Today, the latest issue of nature, a leading academic journal, is on the cover of the Genome Aggregation Database (gnomAD). The public catalog, developed by multinational researchers, is the largest database of human genetic variants to date, bringing together genome sequencing or exobiome sequencing data from more than 140,000 people.
In this issue of nature, four related papers have been published. In addition, there are similar papers in the sub-issues of Nature Medicine and Nature Communications. In today’s article, the Academic Ethnos team will work with readers to learn about the gnomAD database, which is a milestone in human genetics research.
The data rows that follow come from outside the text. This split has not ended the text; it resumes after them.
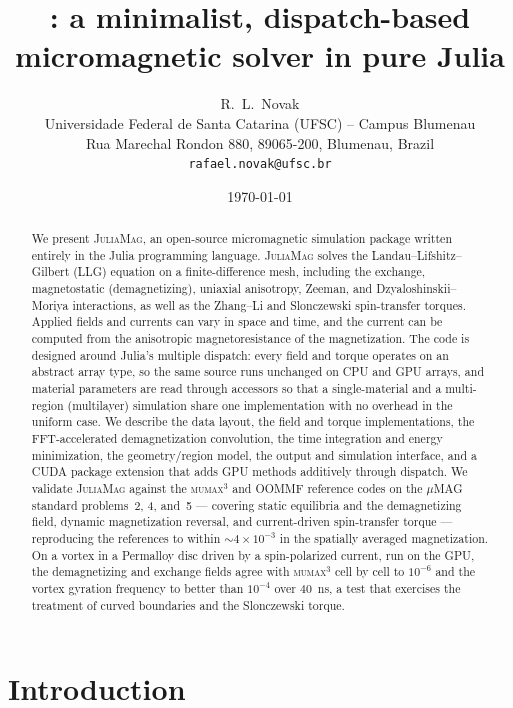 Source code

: \documentclass{article}      %
\title{\JuliaMag: a minimalist, dispatch-based micromagnetic solver in pure Julia}
\author{%
  R.~L.~Novak \\
  Universidade Federal de Santa Catarina (UFSC) -- Campus Blumenau \\
  Rua Marechal Rondon 880, 89065-200, Blumenau, Brazil \\
  \texttt{rafael.novak@ufsc.br}
}
\date{\today}
\newcommand{\JuliaMag}{\textsc{JuliaMag}}
\newcommand{\mumax}{\textsc{mumax}$^3$}
\newcommand{\oommf}{\textsc{OOMMF}}
\begin{document}
\maketitle

\begin{abstract}
We present \JuliaMag, an open-source micromagnetic simulation package written
entirely in the Julia programming language. \JuliaMag{} solves the
Landau--Lifshitz--Gilbert (LLG) equation on a finite-difference mesh, including
the exchange, magnetostatic (demagnetizing), uniaxial anisotropy, Zeeman, and
Dzyaloshinskii--Moriya interactions, as well as the Zhang--Li and Slonczewski
spin-transfer torques. Applied fields and currents can vary in space and time, and
the current can be computed from the anisotropic magnetoresistance of the
magnetization. The code is designed around Julia's multiple dispatch:
every field and torque operates on an abstract array type, so the same source
runs unchanged on CPU and GPU arrays, and material parameters are read through
accessors so that a single-material and a multi-region (multilayer) simulation
share one implementation with no overhead in the uniform case. We describe the
data layout, the field and torque implementations, the FFT-accelerated
demagnetization convolution, the time integration and energy minimization, the
geometry/region model, the output and simulation interface, and a CUDA package
extension that adds GPU methods additively through dispatch. We validate
\JuliaMag{} against the \mumax{} and \oommf{} reference codes on the $\mu$MAG
standard problems~2, 4, and~5 --- covering static equilibria and the
demagnetizing field, dynamic magnetization reversal, and current-driven
spin-transfer torque --- reproducing the references to within
$\sim 4\times10^{-3}$ in the spatially averaged magnetization. On a vortex in a
Permalloy disc driven by a spin-polarized current, run on the GPU, the
demagnetizing and exchange fields agree with \mumax{} cell by cell to
$10^{-6}$ and the vortex gyration frequency to better than $10^{-4}$ over
$40$~ns, a test that exercises the treatment of curved boundaries and the
Slonczewski torque.
\end{abstract}


\section{Introduction}
\label{sec:intro}
\end{document}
Click on “Read the original/Read More” at the end of the article to access the list of all articles under the topic nature (photo authors: Sigrid Knemeyer and Hang Yu Lin, SciStory SLLC). )
The advent of gene sequencing technology allows us to read all the genetic information of a person , the human genome. However, the greater challenge than measuring gene sequences is to understand the physiological function of these genes. Little is known about the function of most genes in the human genome.
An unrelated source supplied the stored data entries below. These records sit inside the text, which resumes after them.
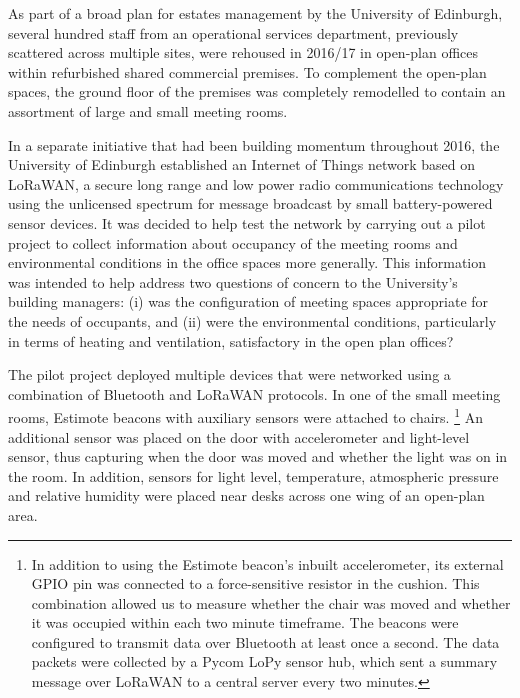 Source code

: As part of a broad plan for estates management by the University of
Edinburgh, several hundred staff from an operational
services department, previously scattered across multiple sites, were
rehoused in 2016/17 in open-plan offices within refurbished shared
commercial premises. To complement the open-plan spaces, the ground
floor of the premises was completely remodelled to contain an
assortment of large and small meeting rooms. 

In a separate initiative that had been building momentum throughout
2016, the University of Edinburgh established an Internet of Things
network based on LoRaWAN, a secure long range and low power radio
communications technology using the unlicensed spectrum for message
broadcast by small battery-powered sensor devices. It was decided to
help test the network by carrying out a pilot project to collect
information about occupancy of the meeting rooms and environmental
conditions in the office spaces more generally. This information was
intended to help address two questions of concern to the University’s
building managers: (i) was the configuration of meeting spaces
appropriate for the needs of occupants, and (ii) were the
environmental conditions, particularly in terms of heating and
ventilation, satisfactory in the open plan offices? 

The pilot project deployed multiple devices that were networked using
a combination of Bluetooth and LoRaWAN protocols. In one of the small
meeting rooms, Estimote beacons with auxiliary sensors were attached
to chairs.%
\footnote{
 In addition to using the Estimote beacon's inbuilt accelerometer, its
 external GPIO pin was connected to a force-sensitive resistor in the
 cushion. This combination allowed us to measure whether the chair was moved and
 whether it was occupied within each two minute timeframe. The
 beacons were configured to transmit data over Bluetooth at least once a
 second. The data packets were collected by
 a Pycom LoPy sensor hub,  which sent a summary message over LoRaWAN to a
 central server every two minutes. } 
An additional sensor was placed
on the door with accelerometer and light-level sensor, thus capturing
when the door was moved and whether the light was on in the room. In
addition, sensors for light level, temperature, atmospheric pressure
and relative humidity were placed near desks across one wing of an
open-plan area.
One way to reveal gene function is to observe the results of a genetic mutation. These genetic variants, often inactivated by the proteins they encode, are called loss-of-function variants. But such variants are rare in populations, which means that a very large genome sample size is required to discover the variant and assess the results of each variant. That’s what large-scale databases are all about.
The Genome Aggregation Database (gnomAD) project aggregates data through a variety of large-scale population sequencing projects to identify various loss-of-functional variants.
Prior to the gnomAD project, scientists in 2016 unveiled exacsic clusters of ex-sons, which included data on more than 60,000 exongroups, mainly DNA fragments (exons) directly related to protein synthesis in the genome. According to an overview article in Nature, the new gnomAD not only brings together 125,748 whole exophotosequence sequences, but also contains 15,708 genome-wide sequencing data, increasing in size and scope, allowing more samples and more complex genetic variants to be systematically recorded and to understand variations beyond protein coding sequences.
GnomAD is larger in size and scope than ExAC, and can be interpreted with a richer genetic variant (Photo: Resources 5)
The team screened a total of 443,769 predicted functional loss variants (predicted LoF, pLoF) variants, predicting that these variants affected the normal functioning of their encoded proteins. The researchers went on to classify the variants, from the ability to have little effect on physiological functions leading to serious health problems, in order to better identify the genes that cause common genetic and rare genetic diseases.
In the second article, the researchers focused on clinical interpretation of a particularly rare genetic variant. Why should some genes not tolerate certain pLoF variants, but they can carry them with little effect? The researchers point out that when some genes are transcribed, the same gene forms different transcript isoforms due to differences in RNA shear, and that some exons have very limited levels of expression. If a person has a pLoF mutation in a key gene in their body, the mutation is more likely to occur in an episotria with limited expression and therefore minimizes the effect.
But other transcription subtypes can lead to the emergence of specific diseases. For example, a mutation in a gene that encodes the calcium channel can cause a rare disease called Timothy syndrome. Different transcriptsubs of mutant genes are expressed in different tissues, resulting in multi-system disorders in patients.
To do this, the researchers developed a new indicator to quantify the transcription of genetic variants, creating a data set that could help in the genetic diagnosis of rare diseases and analyze the burden of rare variants in multisystem diseases.
The third paper in the same series explores how to identify candidate drug targets using the human loss-of-function variant database. The researchers reported several key findings: First, genes that do not tolerate functionally loss-of-function variants (i.e. essential genes) can still be viable targets for success. to design the development of inhibitors. Specifically, when it is found that some individuals carry two pLoF variants on a particular gene, this gene may be a good drug target. Second, most of the functionally loss-of-the-type variants in most genes are very rare, and researchers have shown that there are many miscalculations when inferring such variants, so to collect definitive evidence, a queue 1000 times larger than the gnomAD sample size needs to be verified;
In a fourth paper published simultaneously in Nature, the researchers analyzed nearly 15,000 genome-wide sequencing data from the gnomAD database, creating a repository of structural variation.
Structural variation (SV) refers to the rearrangement of large fragments of DNA on chromosomes, such as deletion, repetition, insertion, translocation, and even reversal of direction. Such mutations are an important cause of many genetic diseases and cancers. The researchers note that the rich library of 433,000 SV species “has a wide range of uses in population genetics, disease-related research, and diagnostic screening.”
This massive genome sequencing and analysis effort has produced the most comprehensive data yet and tools to understand human genetic variation, according to a contemporaneous review in Nature. GnomeAD has made these data and tools public. This valuable genetic resource will change the way we interpret individual genomes, providing important information for us to understand the biological characteristics and diseases of humans, to assess rare and common genetic diseases.